### Task description:
Search the records for the word "mailto". Copy every line where it appears.

### The records:
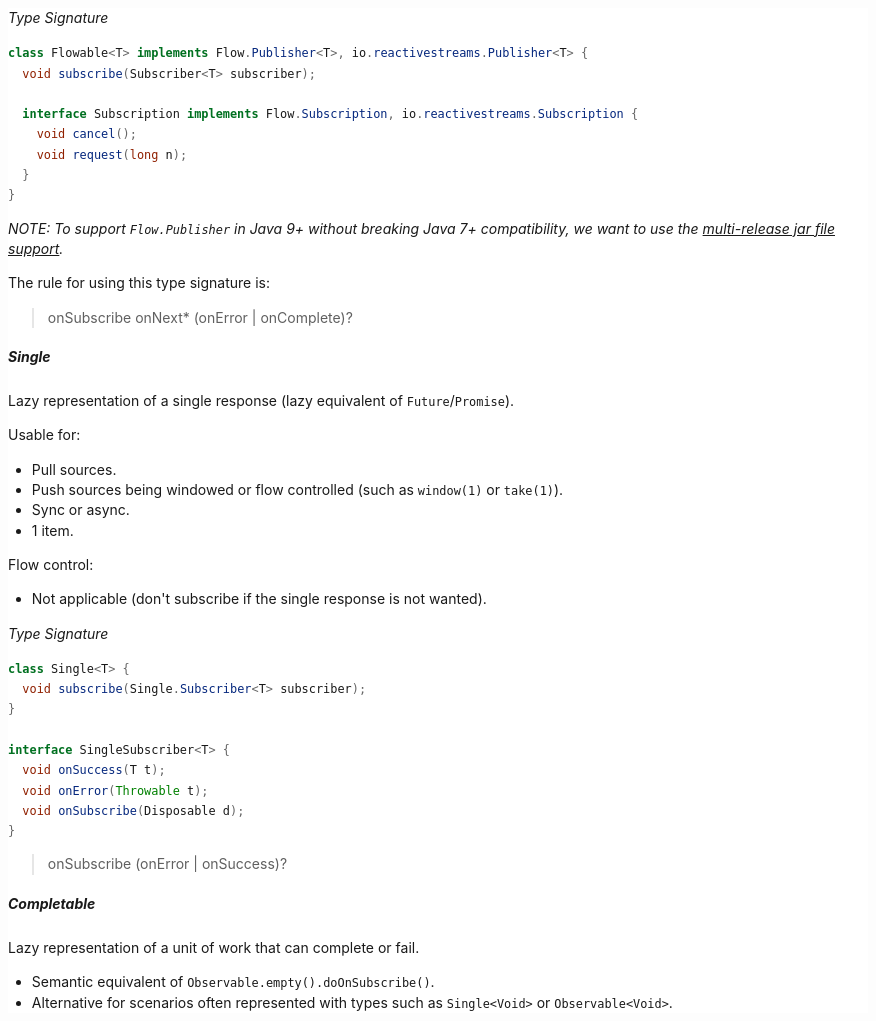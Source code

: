 *Type Signature*

```java
class Flowable<T> implements Flow.Publisher<T>, io.reactivestreams.Publisher<T> {
  void subscribe(Subscriber<T> subscriber);

  interface Subscription implements Flow.Subscription, io.reactivestreams.Subscription {
    void cancel();
    void request(long n);
  }
}
```

*NOTE: To support `Flow.Publisher` in Java 9+ without breaking Java 7+ compatibility, we want to use the [multi-release jar file support](http://openjdk.java.net/jeps/238).*

The rule for using this type signature is:

> onSubscribe onNext* (onError | onComplete)?


##### Single

Lazy representation of a single response (lazy equivalent of `Future`/`Promise`).

Usable for:

- Pull sources.
- Push sources being windowed or flow controlled (such as `window(1)` or `take(1)`).
- Sync or async.
- 1 item.

Flow control:

- Not applicable (don't subscribe if the single response is not wanted).

*Type Signature*

```java
class Single<T> {
  void subscribe(Single.Subscriber<T> subscriber);
}

interface SingleSubscriber<T> {
  void onSuccess(T t);
  void onError(Throwable t);
  void onSubscribe(Disposable d);
}
```

> onSubscribe (onError | onSuccess)?


##### Completable

Lazy representation of a unit of work that can complete or fail.

- Semantic equivalent of `Observable.empty().doOnSubscribe()`.
- Alternative for scenarios often represented with types such as `Single<Void>` or `Observable<Void>`.
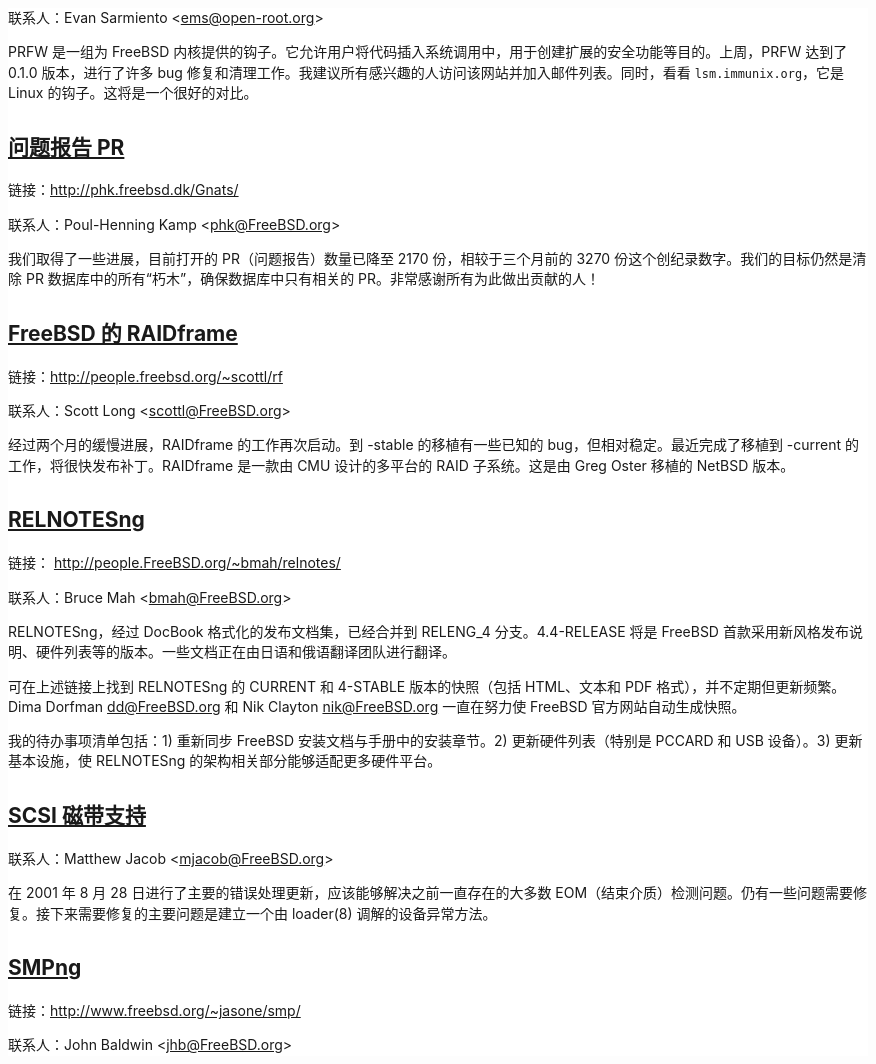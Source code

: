 联系人：Evan Sarmiento <[ems@open-root.org](mailto:ems@open-root.org)>

PRFW 是一组为 FreeBSD 内核提供的钩子。它允许用户将代码插入系统调用中，用于创建扩展的安全功能等目的。上周，PRFW 达到了 0.1.0 版本，进行了许多 bug 修复和清理工作。我建议所有感兴趣的人访问该网站并加入邮件列表。同时，看看 `lsm.immunix.org`，它是 Linux 的钩子。这将是一个很好的对比。

## [问题报告 PR](https://www.freebsd.org/status/report-2001-08.html#Problem-Reports)

链接：<http://phk.freebsd.dk/Gnats/>

联系人：Poul-Henning Kamp <[phk@FreeBSD.org](mailto:phk@FreeBSD.org)>

我们取得了一些进展，目前打开的 PR（问题报告）数量已降至 2170 份，相较于三个月前的 3270 份这个创纪录数字。我们的目标仍然是清除 PR 数据库中的所有“朽木”，确保数据库中只有相关的 PR。非常感谢所有为此做出贡献的人！

## [FreeBSD 的 RAIDframe](https://www.freebsd.org/status/report-2001-08.html#RAIDframe-for-FreeBSD)

链接：<http://people.freebsd.org/~scottl/rf>

联系人：Scott Long <[scottl@FreeBSD.org](mailto:scottl@FreeBSD.org)>

经过两个月的缓慢进展，RAIDframe 的工作再次启动。到 -stable 的移植有一些已知的 bug，但相对稳定。最近完成了移植到 -current 的工作，将很快发布补丁。RAIDframe 是一款由 CMU 设计的多平台的 RAID 子系统。这是由 Greg Oster 移植的 NetBSD 版本。

## [RELNOTESng](https://www.freebsd.org/status/report-2001-08.html#RELNOTESng)

链接： <http://people.FreeBSD.org/~bmah/relnotes/>

联系人：Bruce Mah <[bmah@FreeBSD.org](mailto:bmah@FreeBSD.org)>

RELNOTESng，经过 DocBook 格式化的发布文档集，已经合并到 RELENG_4 分支。4.4-RELEASE 将是 FreeBSD 首款采用新风格发布说明、硬件列表等的版本。一些文档正在由日语和俄语翻译团队进行翻译。

可在上述链接上找到 RELNOTESng 的 CURRENT 和 4-STABLE 版本的快照（包括 HTML、文本和 PDF 格式），并不定期但更新频繁。Dima Dorfman <dd@FreeBSD.org> 和 Nik Clayton <nik@FreeBSD.org> 一直在努力使 FreeBSD 官方网站自动生成快照。

我的待办事项清单包括：1) 重新同步 FreeBSD 安装文档与手册中的安装章节。2) 更新硬件列表（特别是 PCCARD 和 USB 设备）。3) 更新基本设施，使 RELNOTESng 的架构相关部分能够适配更多硬件平台。

## [SCSI 磁带支持](https://www.freebsd.org/status/report-2001-08.html#SCSI-Tape-Support)

联系人：Matthew Jacob <[mjacob@FreeBSD.org](mailto:mjacob@FreeBSD.org)>

在 2001 年 8 月 28 日进行了主要的错误处理更新，应该能够解决之前一直存在的大多数 EOM（结束介质）检测问题。仍有一些问题需要修复。接下来需要修复的主要问题是建立一个由 loader(8) 调解的设备异常方法。

## [SMPng](https://www.freebsd.org/status/report-2001-08.html#SMPng)

链接：<http://www.freebsd.org/~jasone/smp/>

联系人：John Baldwin <[jhb@FreeBSD.org](mailto:jhb@FreeBSD.org)>

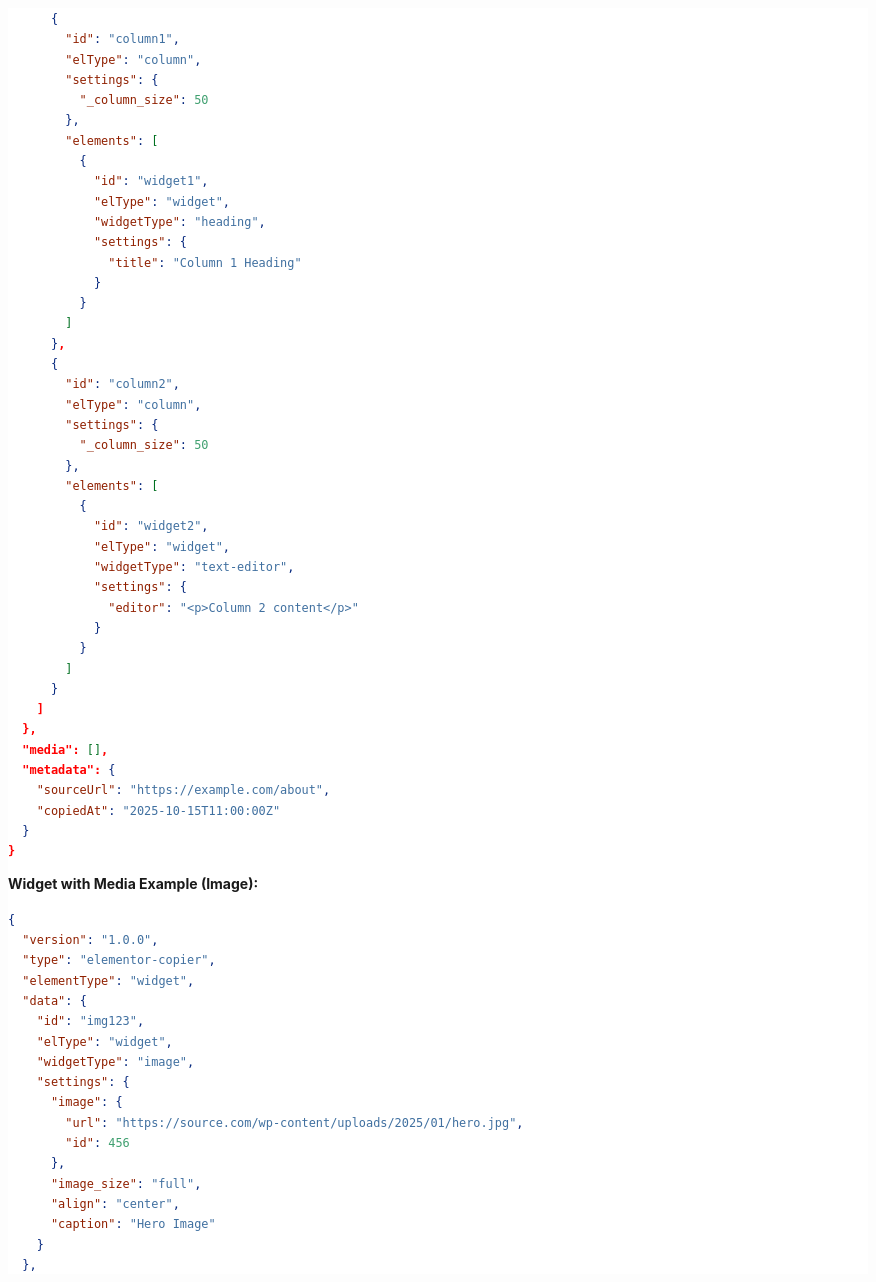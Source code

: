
```json
      {
        "id": "column1",
        "elType": "column",
        "settings": {
          "_column_size": 50
        },
        "elements": [
          {
            "id": "widget1",
            "elType": "widget",
            "widgetType": "heading",
            "settings": {
              "title": "Column 1 Heading"
            }
          }
        ]
      },
      {
        "id": "column2",
        "elType": "column",
        "settings": {
          "_column_size": 50
        },
        "elements": [
          {
            "id": "widget2",
            "elType": "widget",
            "widgetType": "text-editor",
            "settings": {
              "editor": "<p>Column 2 content</p>"
            }
          }
        ]
      }
    ]
  },
  "media": [],
  "metadata": {
    "sourceUrl": "https://example.com/about",
    "copiedAt": "2025-10-15T11:00:00Z"
  }
}
```

**Widget with Media Example (Image):**
```json
{
  "version": "1.0.0",
  "type": "elementor-copier",
  "elementType": "widget",
  "data": {
    "id": "img123",
    "elType": "widget",
    "widgetType": "image",
    "settings": {
      "image": {
        "url": "https://source.com/wp-content/uploads/2025/01/hero.jpg",
        "id": 456
      },
      "image_size": "full",
      "align": "center",
      "caption": "Hero Image"
    }
  },
```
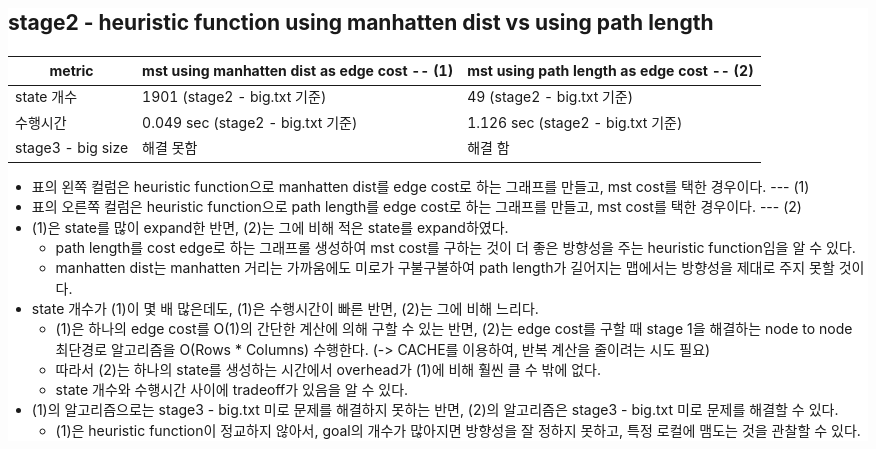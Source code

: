 

## stage2 - heuristic function using manhatten dist vs using path length

| metric            | mst using manhatten dist as edge cost -- (1) | mst using path length as edge cost -- (2) |
| ----------------- | -------------------------------------------- | ----------------------------------------- |
| state 개수        | 1901 (stage2 - big.txt 기준)                 | 49 (stage2 - big.txt 기준)                |
| 수행시간          | 0.049 sec (stage2 - big.txt 기준)            | 1.126 sec (stage2 - big.txt 기준)         |
| stage3 - big size | 해결 못함                                    | 해결 함                                   |

- 표의 왼쪽 컬럼은 heuristic function으로 manhatten dist를 edge cost로 하는 그래프를 만들고, mst cost를 택한 경우이다. --- (1)
- 표의 오른쪽 컬럼은 heuristic function으로 path length를 edge cost로 하는 그래프를 만들고, mst cost를 택한 경우이다. --- (2)
- (1)은 state를 많이 expand한 반면, (2)는 그에 비해 적은 state를 expand하였다.
  - path length를 cost edge로 하는 그래프롤 생성하여 mst cost를 구하는 것이 더 좋은 방향성을 주는 heuristic function임을 알 수 있다.
  - manhatten dist는 manhatten 거리는 가까움에도 미로가 구불구불하여 path length가 길어지는 맵에서는 방향성을 제대로 주지 못할 것이다. 
- state 개수가 (1)이 몇 배 많은데도, (1)은 수행시간이 빠른 반면, (2)는 그에 비해 느리다.
  - (1)은 하나의 edge cost를 O(1)의 간단한 계산에 의해 구할 수 있는 반면, (2)는 edge cost를 구할 때 stage 1을 해결하는 node to node 최단경로 알고리즘을 O(Rows * Columns) 수행한다. (-> CACHE를 이용하여, 반복 계산을 줄이려는 시도 필요)
  - 따라서 (2)는 하나의 state를 생성하는 시간에서 overhead가 (1)에 비해 훨씬 클 수 밖에 없다.
  - state 개수와 수행시간 사이에 tradeoff가 있음을 알 수 있다.
- (1)의 알고리즘으로는 stage3 - big.txt 미로 문제를 해결하지 못하는 반면, (2)의 알고리즘은 stage3 - big.txt 미로 문제를 해결할 수 있다.
  - (1)은 heuristic function이 정교하지 않아서, goal의 개수가 많아지면 방향성을 잘 정하지 못하고, 특정 로컬에 맴도는 것을 관찰할 수 있다.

### Solution for this exercise:
: 联系人：Evan Sarmiento <[ems@open-root.org](mailto:ems@open-root.org)>
联系人：Poul-Henning Kamp <[phk@FreeBSD.org](mailto:phk@FreeBSD.org)>
联系人：Scott Long <[scottl@FreeBSD.org](mailto:scottl@FreeBSD.org)>
联系人：Bruce Mah <[bmah@FreeBSD.org](mailto:bmah@FreeBSD.org)>
联系人：Matthew Jacob <[mjacob@FreeBSD.org](mailto:mjacob@FreeBSD.org)>
联系人：John Baldwin <[jhb@FreeBSD.org](mailto:jhb@FreeBSD.org)>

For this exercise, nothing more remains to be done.